The accounting and consulting firm brought in record revenues of $53.1bn globally in the year to June 30, representing local currency growth of 11.8 per cent, excluding the impact of the April 2022 sale of its immigration advisory business and its exit from Russia.

Deloitte and EY reported their figures last month, showing annual growth of 14.9 per cent and 14.2 per cent, respectively.

Bob Moritz, PwC global chair, said the firm was in the middle of a period of investment that would pay off in future years, including a three-year hiring spree that will have added 100,000 people to the payroll by the middle of 2024.

It has also been affected by losing big audit clients as a result of mandatory auditor rotation outside the US, and has yet to boost consulting work for those clients to compensate, he said.

Line chart of Annual revenues ($bn) showing The Big Four compared: EY closes in on No 2 spot after PwC disposals

Like other Big Four firms, PwC’s business slowed in the most recent financial year, from revenue growth of 13.4 per cent in the previous 12 months. Clients have pulled back on consulting work amid economic uncertainty, and a drought of merger and acquisition activity has hit deal advisory work.

Revenues in the advisory business were $22.6bn, up 13 per cent but a sharp deceleration from a 23.5 per cent rise the previous year. Audit revenues increased by 8.9 per cent to $18.7bn, while the tax and legal services practice was up 12.5 per cent to $11.8bn.

PwC has been working to sell more through partnerships with technology companies such as Google and Microsoft — a critical growth driver at Deloitte — and the firm reported 40 per cent growth in revenue from such alliances, though it was from a low base.

“It’s not about top-line growth, it’s about sustainable growth, and it is going to be important to get the pay-off from that investment,” Moritz said.

Moritz is set to retire as global chair at the end of his second term next June. The race to succeed him was thrown open earlier this month when Tim Ryan, his successor as head of PwC’s US business, decided to pull out of the running.
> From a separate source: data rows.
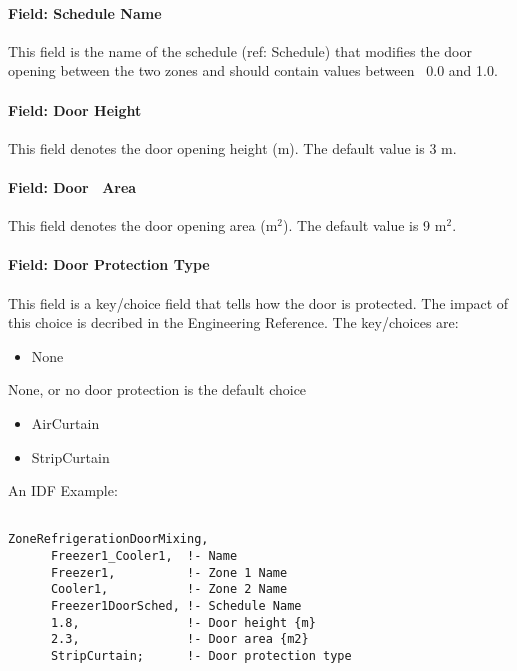 \paragraph{Field: Schedule Name}\label{field-schedule-name-5}

This field is the name of the schedule (ref: Schedule) that modifies the door opening between the two zones and should contain values between~ 0.0 and 1.0.

\paragraph{Field: Door Height}\label{field-door-height}

This field denotes the door opening height (m). The default value is 3 m.

\paragraph{Field: Door~ Area}\label{field-door-area}

This field denotes the door opening area (m\(^{2}\)). The default value is 9 m\(^{2}\).

\paragraph{Field: Door Protection Type}\label{field-door-protection-type}

This field is a key/choice field that tells how the door is protected. The impact of this choice is decribed in the Engineering Reference. The key/choices are:

\begin{itemize}
\tightlist
\item
  None
\end{itemize}

None, or no door protection is the default choice

\begin{itemize}
\item
  AirCurtain
\item
  StripCurtain
\end{itemize}

An IDF Example:

\begin{lstlisting}

ZoneRefrigerationDoorMixing,
      Freezer1_Cooler1,  !- Name
      Freezer1,          !- Zone 1 Name
      Cooler1,           !- Zone 2 Name
      Freezer1DoorSched, !- Schedule Name
      1.8,               !- Door height {m}
      2.3,               !- Door area {m2}
      StripCurtain;      !- Door protection type
\end{lstlisting}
A decision is expected around the end of the year.

PwC does not report global profit figures, but Moritz said that margins had been squeezed by inflation, including increases in staff pay, and by investment in new areas such as artificial intelligence and the completion of 17 acquisitions. Capital for such investments has come from the sale of the mobility business last year and, before that, the disposal of its US government consulting business.

The pressure on profits is set to continue in the current financial year, he said, because of a tougher economic environment. Clients are taking longer to sign deals, and opting for piecemeal contracts rather than committing to long-term projects. “Everybody’s expecting more for less and people want more optionality,” he said.

PwC is nonetheless continuing to expand its staff, which numbered 364,000 at the end of June. It said it would take the total to 400,000 by the end of the current financial year, hitting a target of 100,000 net new jobs globally two years early.

Moritz said the pace of hiring had been fastest in the Americas and Asia in the past year, but would shift to Europe as new climate regulations go into force, driving demand for audits of environmental data and consulting work for the companies affected.